Wednesday, 13 June 2018

Ceisteanna (28, 53)

Eamon Ryan


28. Deputy Eamon Ryan asked the Minister for Children and Youth Affairs the measures she will take to support parents who choose to care for children in the home. [25682/18]

Amharc ar fhreagra

Niamh Smyth


53. Deputy Niamh Smyth asked the Minister for Children and Youth Affairs the steps she is taking to support stay-at-home parents; and if she will make a statement on the matter. [24818/18]

Amharc ar fhreagra

Freagraí ó Béal (5 píosaí cainte) (Ceist ar Children)

I propose to take Questions Nos. 28 and 53 together.

The Government is committed to supporting parents in caring for young children at home in a range of ways. Within the remit of my Department, a number of schemes provide support to parents whether they work full time, part time, or stay at home. For example, from September of 2018 all children aged from two years and eight months will be entitled to access two years of free preschool through the early childhood care and education, ECCE, programme. Some 114,000 children are expected to benefit this September, many of whom will be children of stay-at-home parents. The current targeted childcare schemes are available to families where parents are in receipt of certain social welfare payments or medical cards, again many of whom are stay-at-home parents. A universal childcare subsidy is available to all parents of children under three, regardless of whether parents are working or not. The affordable childcare scheme, ACS, which is under development, will make childcare subsidies available on the basis of family income and will be available to stay-at-home parents.

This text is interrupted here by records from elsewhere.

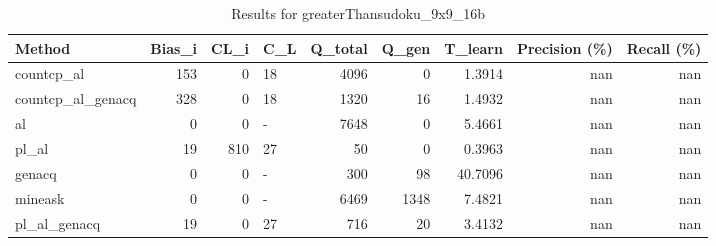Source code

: \begin{table}[ht]
\caption{Results for greaterThansudoku_9x9_16b}
\begin{tabular}{lrrlrrrrr}
\hline
 Method            &   Bias\_i &   CL\_i & C\_L   &   Q\_total &   Q\_gen &   T\_learn &   Precision (\%) &   Recall (\%) \\
\hline
 countcp\_al        &      153 &      0 & 18    &      4096 &       0 &    1.3914 &             nan &          nan \\
 countcp\_al\_genacq &      328 &      0 & 18    &      1320 &      16 &    1.4932 &             nan &          nan \\
 al                &        0 &      0 & -     &      7648 &       0 &    5.4661 &             nan &          nan \\
 pl\_al             &       19 &    810 & 27    &        50 &       0 &    0.3963 &             nan &          nan \\
 genacq            &        0 &      0 & -     &       300 &      98 &   40.7096 &             nan &          nan \\
 mineask           &        0 &      0 & -     &      6469 &    1348 &    7.4821 &             nan &          nan \\
 pl\_al\_genacq      &       19 &      0 & 27    &       716 &      20 &    3.4132 &             nan &          nan \\
\hline
\end{tabular}
\end{table}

More widely across Government, there are various initiatives that support stay-at-home parents. A child benefit payment of €140 per month is available to all children. Budget 2018 increased the home carer tax credit to €1,200 per year. There has also been a number of new measures to support parents to spend time at home with children in their early years. Two weeks of paternity leave and benefit for fathers was introduced in 2016. In 2017, there was an extension to maternity leave and benefit to mothers of babies born prematurely. Currently, my Department is also drafting a cross-Government early years strategy. The strategy will include a range of measures to support families given the fundamental importance they play in shaping children’s outcomes. I look forward to updating the House on those developments later this year.

I thank the Minister. It would be good if we could be updated, particularly on budget policy because we are in the middle of the budget process now in the sense that Departments are negotiating with the Department of Public Expenditure and Reform on whatever comes in October.

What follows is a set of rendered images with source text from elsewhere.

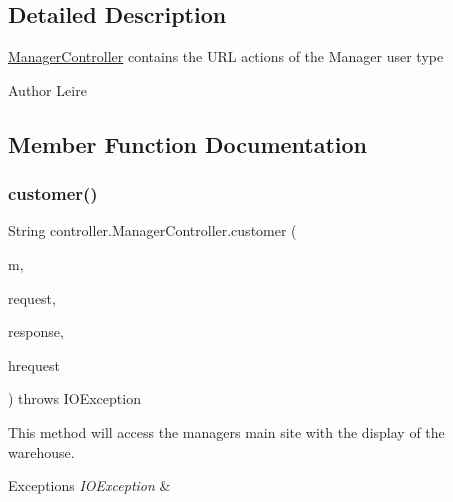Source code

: \subsection{Detailed Description}
\mbox{\hyperlink{classcontroller_1_1_manager_controller}{Manager\+Controller}} contains the U\+RL actions of the Manager user type \begin{DoxyAuthor}{Author}
Leire 
\end{DoxyAuthor}


\subsection{Member Function Documentation}
\mbox{\label{classcontroller_1_1_manager_controller_aa49d493a4fb9aa5f0e99f942b21d3991}} 
\subsubsection{\texorpdfstring{customer()}{customer()}}
{\footnotesize\ttfamily String controller.\+Manager\+Controller.\+customer (\begin{DoxyParamCaption}\item[{Model}]{m,  }\item[{Web\+Request}]{request,  }\item[{Http\+Servlet\+Response}]{response,  }\item[{Http\+Servlet\+Request}]{hrequest }\end{DoxyParamCaption}) throws I\+O\+Exception\hspace{0.3cm}{\ttfamily [inline]}}

This method will access the manager\textquotesingle{}s main site with the display of the warehouse. 
\begin{DoxyExceptions}{Exceptions}
{\em I\+O\+Exception} & \\
\hline
\end{DoxyExceptions}
\mbox{\label{classcontroller_1_1_manager_controller_a06fcd2a1ad144e711de97430841a804f}}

Is the Minister looking for any major initiatives other than the existing ones in this budget process? If there are, how will she ensure that it will not make it difficult for parents who want to stay at home in terms of creating an environment where increasingly the incentives promote a different approach? It is not that people are pitting one parent against the other, far from it. Every family and parent needs support in their own circumstances but when we have a system that disproportionately favours one choice over another there is a concern that it makes it difficult to take that choice. Can the Minister give any indication within the budget process, separate to the early years strategy, whether she expects to introduce measures in this year's budget and if so can she give some outline as to what those new additional measures might be?

I support what Deputy Eamon Ryan said about the value of parents who take the option of staying at home to mind their children. Any increase in the home tax credit would be important. Like him, I would like to hear about any further measures the Minister has to help and facilitate parents to do a valued job. Is the Minister in discussion with the Minister for Public Expenditure and Reform on any measures she might introduce for stay-at-home parents?

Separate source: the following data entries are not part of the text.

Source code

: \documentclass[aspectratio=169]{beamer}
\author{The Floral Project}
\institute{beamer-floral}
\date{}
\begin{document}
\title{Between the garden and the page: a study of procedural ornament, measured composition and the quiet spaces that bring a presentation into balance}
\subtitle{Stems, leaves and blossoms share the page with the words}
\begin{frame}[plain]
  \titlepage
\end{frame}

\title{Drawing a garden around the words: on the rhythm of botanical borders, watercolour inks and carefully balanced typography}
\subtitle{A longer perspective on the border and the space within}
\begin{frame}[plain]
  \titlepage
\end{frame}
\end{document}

I set out a number of measures and supports in my initial reply for stay-at-home parents and that needs to be acknowledged. I have done that because of the value the Government places on parenting and the provision of support by families for children.

I have been asked questions about this year's budget and other measures. I have begun initial discussions with the Minister for Finance but I am in the middle of them and I will not indicate right now all of the measures I am trying to secure. I am committed to providing supports for all families, including those with stay-at-home parents. The child care infrastructure I have set up enables women to have the choice to move into the workforce and have their children cared for. Many women do not have that choice given the current expensive cost of child care. There is potential to improve the measures for stay-at-home parents, particularly in relation to what we have identified as ways of supporting families and children in the upcoming early years strategy. We recently had an open debate about that. I will publish the strategy later.

I take the opportunity to remind the House that we were seven minutes late starting as we did not have a quorum. At one stage it appeared that we would have to suspend the House until 12 noon. Now we have more than enough Members present. I remind Members that one hour and 30 minutes are provided for questions. Whoever is listening to me should learn that we start at 10.30 a.m.

If Deputy Heydon forfeits his 30 seconds for introducing his question, he will get one supplementary question and then we will get to Deputy Brendan Smith's question.